Nominations for IABAK Collections to Save
As the project is taking off, we've started to "wing it" with regards to what to save, and to get ahead of that, this will be a wikified list of potential collections to use for future shards. Please link to the collection, and describe why it might be of use.
Getting ahead of one of the issues, the reasons a collection might NOT be added yet is because:
- Too many items in it, causing it to spray against dozens of shards
- Too massive (for now), causing a shard to be a huge amount and we're stuck forever
- The collection is actually a mirror of another collection elsewhere.
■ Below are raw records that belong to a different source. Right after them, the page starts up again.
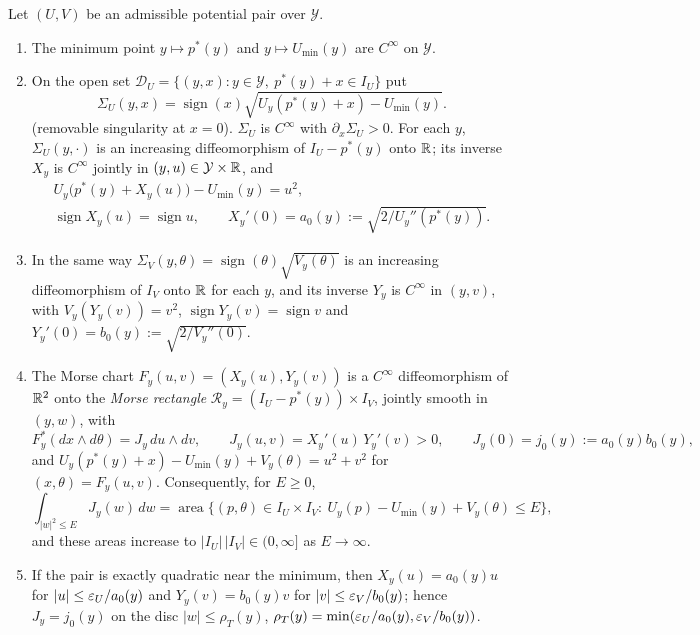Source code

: \begin{lemma}\label{lem:pln-morse-inverse}
Let $(U,V)$ be an admissible potential pair over $\mathcal Y$.
\begin{enumerate}[label=(\roman*)]
\item The minimum point $y\mapsto p^*(y)$ and $y\mapsto U_{\min}(y)$ are $C^\infty$ on $\mathcal Y$.
\item On the open set $\mathcal D_U=\{(y,x):y\in\mathcal Y,\ p^*(y)+x\in I_U\}$ put
 \[
  \Sigma_U(y,x)=\operatorname{sign}(x)\sqrt{U_y(p^*(y)+x)-U_{\min}(y)}.
 \]
 (removable singularity at $x=0$). $\Sigma_U$ is $C^\infty$ with
 $\partial_x\Sigma_U>0$. For each $y$, $\Sigma_U(y,\cdot)$ is an increasing diffeomorphism of
 $I_U-p^*(y)$ onto $\R$; its inverse $X_y$ is $C^\infty$ jointly in $(y,u)\in\mathcal Y\times\R$, and
 \begin{gather*}
  U_y\bigl(p^*(y)+X_y(u)\bigr)-U_{\min}(y)=u^2,\\
  \operatorname{sign}X_y(u)=\operatorname{sign}u,\qquad
  X_y'(0)=a_0(y):=\sqrt{2/U_y''(p^*(y))} .
 \end{gather*}
\item In the same way $\Sigma_V(y,\theta)=\operatorname{sign}(\theta)\sqrt{V_y(\theta)}$
 is an increasing diffeomorphism of $I_V$ onto $\R$ for each $y$, and its inverse $Y_y$ is $C^\infty$ in
 $(y,v)$, with $V_y(Y_y(v))=v^2$, $\operatorname{sign}Y_y(v)=\operatorname{sign}v$ and
 $Y_y'(0)=b_0(y):=\sqrt{2/V_y''(0)}$.
\item The Morse chart $F_y(u,v)=(X_y(u),Y_y(v))$ is a $C^\infty$ diffeomorphism of $\R^2$ onto the
 \emph{Morse rectangle} $\mathcal R_y=(I_U-p^*(y))\times I_V$, jointly smooth in $(y,w)$, with
 \[
  F_y^*(dx\wedge d\theta)=J_y\,du\wedge dv,\qquad J_y(u,v)=X_y'(u)\,Y_y'(v)>0,\qquad J_y(0)=j_0(y):=a_0(y)b_0(y),
 \]
 and $U_y(p^*(y)+x)-U_{\min}(y)+V_y(\theta)=u^2+v^2$ for $(x,\theta)=F_y(u,v)$. Consequently, for $E\ge0$,
 \[
  \int_{|w|^2\le E}J_y(w)\,dw=\operatorname{area}\bigl\{(p,\theta)\in I_U\times I_V:\ U_y(p)-U_{\min}(y)+V_y(\theta)\le E\bigr\},
 \]
 and these areas increase to $|I_U|\,|I_V|\in(0,\infty]$ as $E\to\infty$.
\item If the pair is exactly quadratic near the minimum, then $X_y(u)=a_0(y)u$ for $|u|\le\eps_U/a_0(y)$
 and $Y_y(v)=b_0(y)v$ for $|v|\le\eps_V/b_0(y)$; hence $J_y=j_0(y)$ on the disc $|w|\le\rho_T(y)$,
 $\rho_T(y)=\min(\eps_U/a_0(y),\eps_V/b_0(y))$.
\end{enumerate}
\end{lemma}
Some Potential Shard Additions
- https://archive.org/details/bibliothequesaintegenevieve - rare incunabula -- 327k files, too many for 1 shard
- https://archive.org/details/archiveteam_ancestry - family history -- this is 650 files (3 TB)
- https://archive.org/details/archiveteam-fortunecity - not backed up via torrents like the GeoCities grab, not as huge as some of the other AT projects (2.7 TB)
Accepted nominations, in progress
- https://archive.org/details/archiveteam-fire - many great archives of websites -- 313k files, too many for 1 shard. created SHARD12, which contains all the items from 2011 through 2015, approximately 30% of the total files.
- https://archive.org/details/archivebot - WARCs saved by the ArchiveBot. This is a small number of very large files; looks like it's going to be split into ~30 shards.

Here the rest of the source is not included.